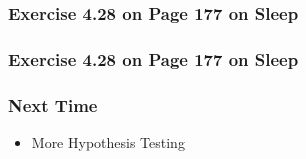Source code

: \documentclass[handout]{beamer}
\newcommand{\blue}[1]{\textcolor{blue2}{#1}}
\newcommand{\xbar}{\overline{x}}
\begin{document}
\begin{frame}
\frametitle{Exercise 4.28 on Page 177 on Sleep}

%

\end{frame}


\begin{frame}
\frametitle{Exercise 4.28 on Page 177 on Sleep}

%
%
%

\end{frame}


\begin{frame}[fragile]
\frametitle{Next Time}

\begin{itemize}
\item More Hypothesis Testing
\end{itemize}

\end{frame}
\end{document}
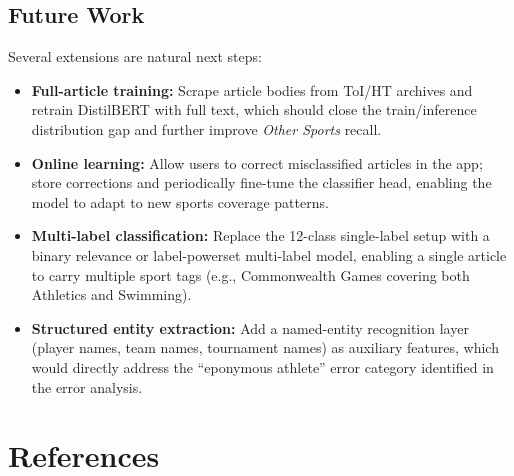 \documentclass[11pt,a4paper]{article}
\begin{document}
\subsection{Future Work}

Several extensions are natural next steps:
\begin{itemize}[noitemsep]
  \item \textbf{Full-article training:} Scrape article bodies from ToI/HT archives and retrain DistilBERT with full text, which should close the train/inference distribution gap and further improve \textit{Other Sports} recall.
  \item \textbf{Online learning:} Allow users to correct misclassified articles in the app; store corrections and periodically fine-tune the classifier head, enabling the model to adapt to new sports coverage patterns.
  \item \textbf{Multi-label classification:} Replace the 12-class single-label setup with a binary relevance or label-powerset multi-label model, enabling a single article to carry multiple sport tags (e.g., Commonwealth Games covering both Athletics and Swimming).
  \item \textbf{Structured entity extraction:} Add a named-entity recognition layer (player names, team names, tournament names) as auxiliary features, which would directly address the ``eponymous athlete'' error category identified in the error analysis.
\end{itemize}


\section{References}
\end{document}
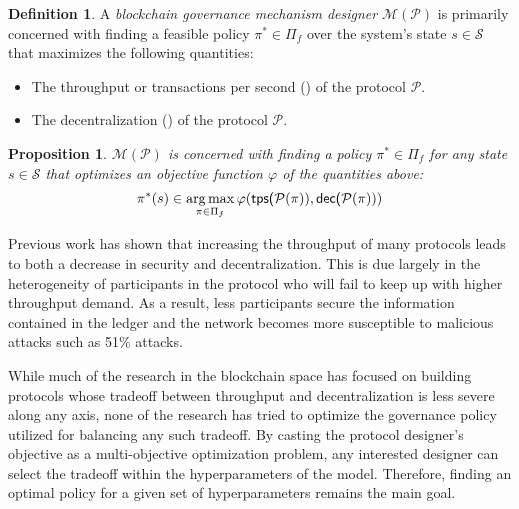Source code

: \documentclass{article}
\DeclareMathOperator*{\argmax}{arg\,max}
\newtheorem{proposition}{Proposition}[section]
\theoremstyle{definition}
\newtheorem{definition}{Definition}[section]
\theoremstyle{definition}
\newcounter{protocol}
\begin{document}
\begin{definition}
A \textit{blockchain governance mechanism designer} $\mathcal{M}(\mathcal{P})$ is primarily concerned with finding a feasible policy $\pi^*\in \Pi_f$ over the system's state $s\in \mathcal{S}$ that maximizes the following quantities:
\begin{itemize}
    \item The throughput or transactions per second () of the protocol $\mathcal{P}$.

    \item The decentralization () of the protocol $\mathcal{P}$.
\end{itemize}
\end{definition}
\begin{proposition}
$\mathcal{M}(\mathcal{P})$ is concerned with finding a policy $\pi^*\in \Pi_f$ for any state $s\in\mathcal{S}$ that optimizes an objective function $\varphi$ of the quantities above:
\begin{align*}
    \pi^*(s) \in \argmax_{\pi \in \Pi_f}
    \varphi(\text{\fontfamily{lmss}\selectfont tps($\mathcal{P}(\pi))$}, \text{\fontfamily{lmss}\selectfont dec($\mathcal{P}(\pi))$})
\end{align*}
\end{proposition}
Previous work \cite{previous work} has shown that increasing the throughput of many protocols leads to both a decrease in security and decentralization. This is due largely in the heterogeneity of participants in the protocol who will fail to keep up with higher throughput demand. As a result, less participants secure the information contained in the ledger and the network becomes more susceptible to malicious attacks such as 51\% attacks.

While much of the research in the blockchain space has focused on building protocols whose tradeoff between throughput and decentralization is less severe along any axis, none of the research has tried to optimize the governance policy utilized for balancing any such tradeoff. By casting the protocol designer's objective as a multi-objective optimization problem, any interested designer can select the tradeoff within the hyperparameters of the model. Therefore, finding an optimal policy for a given set of hyperparameters remains the main goal.
\end{document}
+---+
Count how many lines in the data contain the word "quantities", giving the number without comment.

2